Jak doszło do tego, że oba statki powietrzne znalazły się na zbieżnym kursie? Prowadzący śledztwo w sprawie katastrofy nie potrafią na razie odpowiedzieć na to pytanie. Zdaniem pilota szybowca Reubena Bakkera, nikt nie zadał sobie trudu, aby obserwować ruch lotniczy wokół przestrzeni, w której latały szybowce.
Kiedy Schweitzer 2-32, osiągnął wysokość 3,000 metrów, rozegrał się dramat. Reuben Bakker, w ułamku sekundy podjął decyzję, która uratowała życie załodze szybowca. Widząc Cirrusa po prawej stronie, szybko zwolnił uchwyt holującej liny.
- To wszystko wydarzyło się w ułamku sekundy. Widziałem jak skrzydła obu samolotów z ogromną siłą łamią się na skutek zderzenia. Wybuch nastąpił od razu – wspomina Bakker.
Reuben Bakker, doświadczony pilot oraz instruktor szybowcowy zareagował instynktownie, to był odruch. Nie wiedział nawet, czy już wcześniej hol nie został zwolniony. Następne co zrobił, to wykonał ostry skręt w prawo, poprzedzony stromym wznoszeniem. Szybowiec wleciał w ogień oraz kłęby dymu, pozostawione przed dwa samoloty, które przed sekundą zderzyły się w powietrzu.

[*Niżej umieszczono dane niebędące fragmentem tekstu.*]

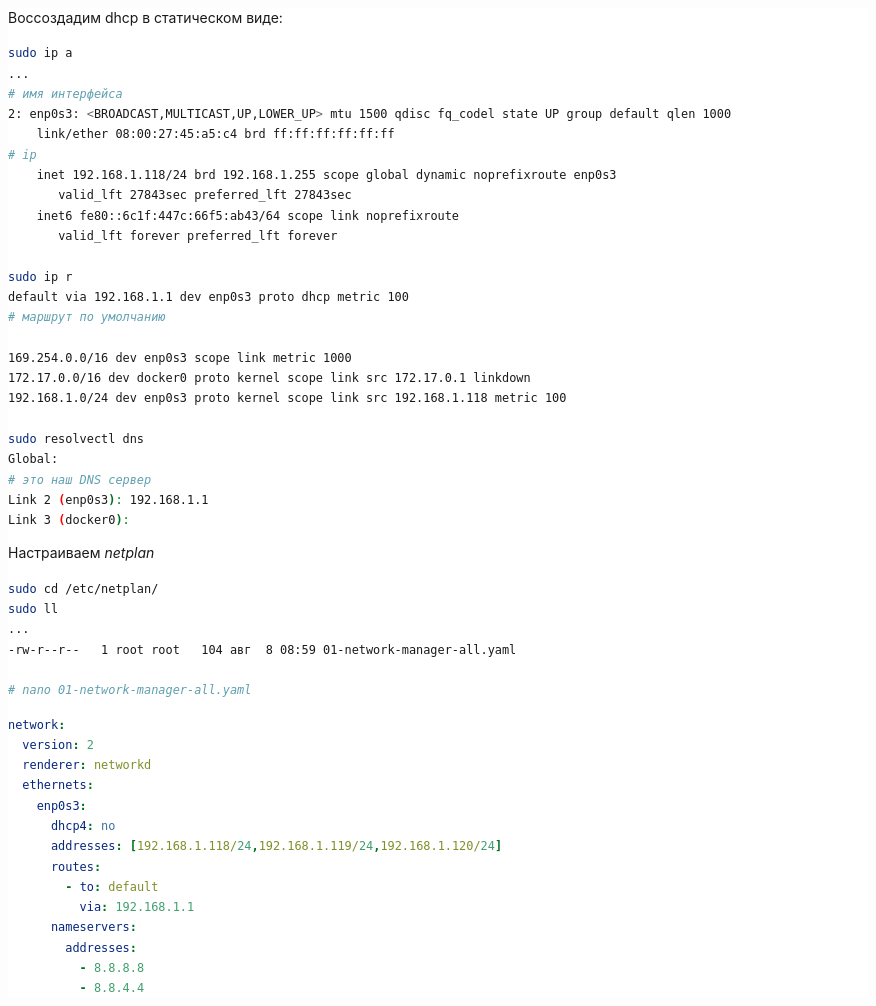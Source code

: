 Воссоздадим dhcp в статическом виде:
```bash
sudo ip a
...
# имя интерфейса
2: enp0s3: <BROADCAST,MULTICAST,UP,LOWER_UP> mtu 1500 qdisc fq_codel state UP group default qlen 1000
    link/ether 08:00:27:45:a5:c4 brd ff:ff:ff:ff:ff:ff
# ip
	inet 192.168.1.118/24 brd 192.168.1.255 scope global dynamic noprefixroute enp0s3
       valid_lft 27843sec preferred_lft 27843sec
    inet6 fe80::6c1f:447c:66f5:ab43/64 scope link noprefixroute
       valid_lft forever preferred_lft forever

sudo ip r
default via 192.168.1.1 dev enp0s3 proto dhcp metric 100
# маршрут по умолчанию

169.254.0.0/16 dev enp0s3 scope link metric 1000
172.17.0.0/16 dev docker0 proto kernel scope link src 172.17.0.1 linkdown
192.168.1.0/24 dev enp0s3 proto kernel scope link src 192.168.1.118 metric 100

sudo resolvectl dns
Global:
# это наш DNS сервер
Link 2 (enp0s3): 192.168.1.1
Link 3 (docker0):
```

Настраиваем *netplan*
```bash
sudo cd /etc/netplan/
sudo ll
...
-rw-r--r--   1 root root   104 авг  8 08:59 01-network-manager-all.yaml

# nano 01-network-manager-all.yaml
```
```yaml
network:
  version: 2
  renderer: networkd
  ethernets:
    enp0s3:
      dhcp4: no
      addresses: [192.168.1.118/24,192.168.1.119/24,192.168.1.120/24]
      routes:
        - to: default
          via: 192.168.1.1
      nameservers:
        addresses:
          - 8.8.8.8
          - 8.8.4.4
```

- Poczułam na czole ogromne uderzenie fal gorącego żaru. Widziałam jak oba samoloty spadały na ziemie pozostawiając za sobą kłęby dymu. Nikt nie przeżyje, taka była moja pierwsza myśl –wspomina Brandi Hepburn.

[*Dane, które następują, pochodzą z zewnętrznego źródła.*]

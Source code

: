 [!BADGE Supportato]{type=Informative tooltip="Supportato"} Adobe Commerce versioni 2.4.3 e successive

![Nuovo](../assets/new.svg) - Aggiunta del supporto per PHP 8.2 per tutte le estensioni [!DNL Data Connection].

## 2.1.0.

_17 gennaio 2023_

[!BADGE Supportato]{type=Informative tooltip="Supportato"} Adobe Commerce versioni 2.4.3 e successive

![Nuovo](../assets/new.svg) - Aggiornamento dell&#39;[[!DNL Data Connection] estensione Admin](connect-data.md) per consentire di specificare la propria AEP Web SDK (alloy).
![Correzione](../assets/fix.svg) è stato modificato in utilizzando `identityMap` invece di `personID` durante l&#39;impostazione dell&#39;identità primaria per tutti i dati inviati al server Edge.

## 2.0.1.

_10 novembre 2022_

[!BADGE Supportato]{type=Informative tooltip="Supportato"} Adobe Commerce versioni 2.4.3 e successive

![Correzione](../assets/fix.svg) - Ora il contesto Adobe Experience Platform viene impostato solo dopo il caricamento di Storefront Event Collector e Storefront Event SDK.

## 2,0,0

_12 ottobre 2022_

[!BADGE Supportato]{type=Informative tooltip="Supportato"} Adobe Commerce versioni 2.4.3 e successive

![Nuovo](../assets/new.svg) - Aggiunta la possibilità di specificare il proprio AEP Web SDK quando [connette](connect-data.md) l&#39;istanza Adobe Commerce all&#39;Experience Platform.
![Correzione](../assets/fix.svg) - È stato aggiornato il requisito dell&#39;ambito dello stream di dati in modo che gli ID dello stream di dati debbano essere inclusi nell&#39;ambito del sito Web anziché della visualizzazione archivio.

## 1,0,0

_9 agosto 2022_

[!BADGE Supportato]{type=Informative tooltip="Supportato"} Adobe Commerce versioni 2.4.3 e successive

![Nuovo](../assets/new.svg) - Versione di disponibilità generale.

Piper szybko runął na ziemie, Cirrus zaś płonąć, opadał powoli na awaryjnym spadochronie. Gilmer oraz bracia Matthews zginęli na miejscu.

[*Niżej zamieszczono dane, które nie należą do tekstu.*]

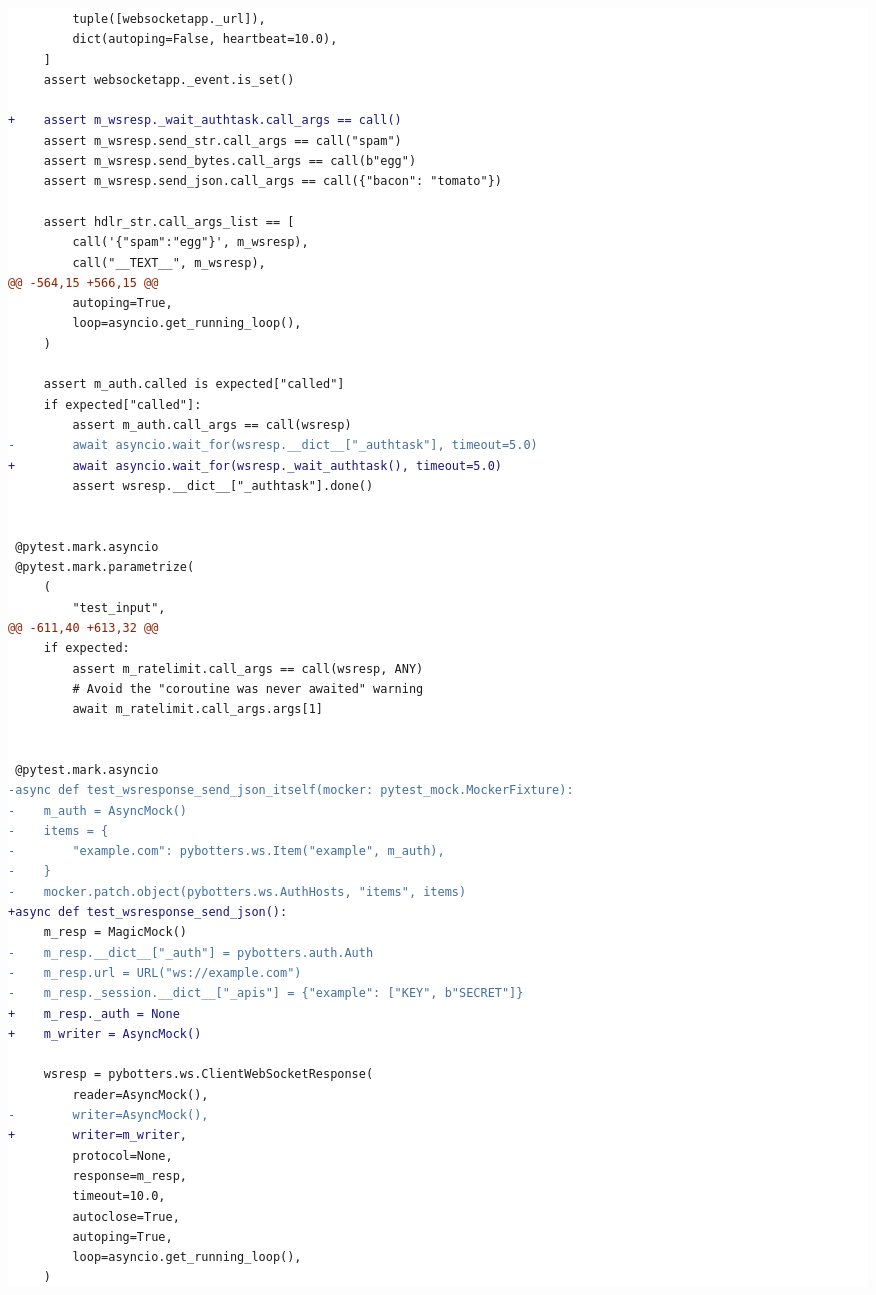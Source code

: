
 ```diff
         tuple([websocketapp._url]),
         dict(autoping=False, heartbeat=10.0),
     ]
     assert websocketapp._event.is_set()
 
+    assert m_wsresp._wait_authtask.call_args == call()
     assert m_wsresp.send_str.call_args == call("spam")
     assert m_wsresp.send_bytes.call_args == call(b"egg")
     assert m_wsresp.send_json.call_args == call({"bacon": "tomato"})
 
     assert hdlr_str.call_args_list == [
         call('{"spam":"egg"}', m_wsresp),
         call("__TEXT__", m_wsresp),
@@ -564,15 +566,15 @@
         autoping=True,
         loop=asyncio.get_running_loop(),
     )
 
     assert m_auth.called is expected["called"]
     if expected["called"]:
         assert m_auth.call_args == call(wsresp)
-        await asyncio.wait_for(wsresp.__dict__["_authtask"], timeout=5.0)
+        await asyncio.wait_for(wsresp._wait_authtask(), timeout=5.0)
         assert wsresp.__dict__["_authtask"].done()
 
 
 @pytest.mark.asyncio
 @pytest.mark.parametrize(
     (
         "test_input",
@@ -611,40 +613,32 @@
     if expected:
         assert m_ratelimit.call_args == call(wsresp, ANY)
         # Avoid the "coroutine was never awaited" warning
         await m_ratelimit.call_args.args[1]
 
 
 @pytest.mark.asyncio
-async def test_wsresponse_send_json_itself(mocker: pytest_mock.MockerFixture):
-    m_auth = AsyncMock()
-    items = {
-        "example.com": pybotters.ws.Item("example", m_auth),
-    }
-    mocker.patch.object(pybotters.ws.AuthHosts, "items", items)
+async def test_wsresponse_send_json():
     m_resp = MagicMock()
-    m_resp.__dict__["_auth"] = pybotters.auth.Auth
-    m_resp.url = URL("ws://example.com")
-    m_resp._session.__dict__["_apis"] = {"example": ["KEY", b"SECRET"]}
+    m_resp._auth = None
+    m_writer = AsyncMock()
 
     wsresp = pybotters.ws.ClientWebSocketResponse(
         reader=AsyncMock(),
-        writer=AsyncMock(),
+        writer=m_writer,
         protocol=None,
         response=m_resp,
         timeout=10.0,
         autoclose=True,
         autoping=True,
         loop=asyncio.get_running_loop(),
     )
```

Po tym, jak szybowiec przeleciał przez kulę ognia i kłęby dymu, Bakker nawiązał kontakt z wieżą na lotnisku nadając komunikat Mayday!
- Powiedziałem im, że samolot holujący zderzył się z niewielkim samolotem jednosilnikowym. Tam na dole, wszyscy byli w ogromnym szoku, musiałem powtarzać im to ze trzy razy – mówi Bakker.
Szybowiec bezpiecznie wylądował, nikt z załogi nie doznał obrażeń. Ruben była w ciężkim szoku, nie wiedziała nawet jak się nazywa. Jej 11-letni syn, Javin McDonald przekonany był iż to co się wydarzyło było częścią specjalnych ćwiczeń. Po wylądowaniu, syn Brandi poznał tragiczną prawdę.
Reuben Bakker, dzięki swojej instynktownej i szybkiej reakcji zapobiegł jeszcze większej tragedii.
-
Gdyby leciał z nami inny pilot, prawdopodobnie nie mówiłabym teraz o tym co się wydarzyło – powiedziała Brandi Hepburn.